Matching the US on green ambition
The Energy Research Accelerator (ERA) network of academics published a report last week assessing Labour’s decarbonisation, ahead of the latest bout of debate over the £28 billion.
Labour’s target was the “right” level of spending, argues the ERA’s professor Martin Freer. “It’s vitally important. If you can see what’s being done in the US, the Inflation Reduction Act is a very substantial investment and we need to be not necessarily matching it but have the same level of ambition otherwise it is going to go into markets outside the UK.”
Labour’s proposal to set up a state-owned Great British Energy (GBE) company, announced by Sir Keir at the party’s 2022 annual conference, looked like it would be a key differentiator between opposition and the government at the next election.

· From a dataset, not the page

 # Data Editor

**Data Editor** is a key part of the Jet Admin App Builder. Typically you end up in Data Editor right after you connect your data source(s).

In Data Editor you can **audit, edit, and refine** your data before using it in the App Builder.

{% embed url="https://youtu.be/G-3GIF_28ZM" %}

Shadow energy and net zero secretary Ed Miliband has talked about the new company taking stakes in new renewable developments so that the public can secure a share of the profits from such projects.
Jess Ralston, head of energy at the Energy and Climate Intelligence Unit (ECIU), says: “The industry quite liked the idea of it , because it creates more certainty for investment by derisking the financing.”
However, the ERA report last week poured cold water over this proposal, recommending instead that GBE should focus on areas where the market will struggle to deliver, like grassroots renewables projects and helping councils to draw up local area energy plans. This offers scope for Labour to save some of the mooted £28 billion commitment.
Nathan Bennett, head of public affairs at RenewableUK, sees merit in GBE having a “narrower” remit by focusing on support for commercially unproven technologies, such as tidal power and other potentially vital elements of the energy system requiring substantial upfront capital investment.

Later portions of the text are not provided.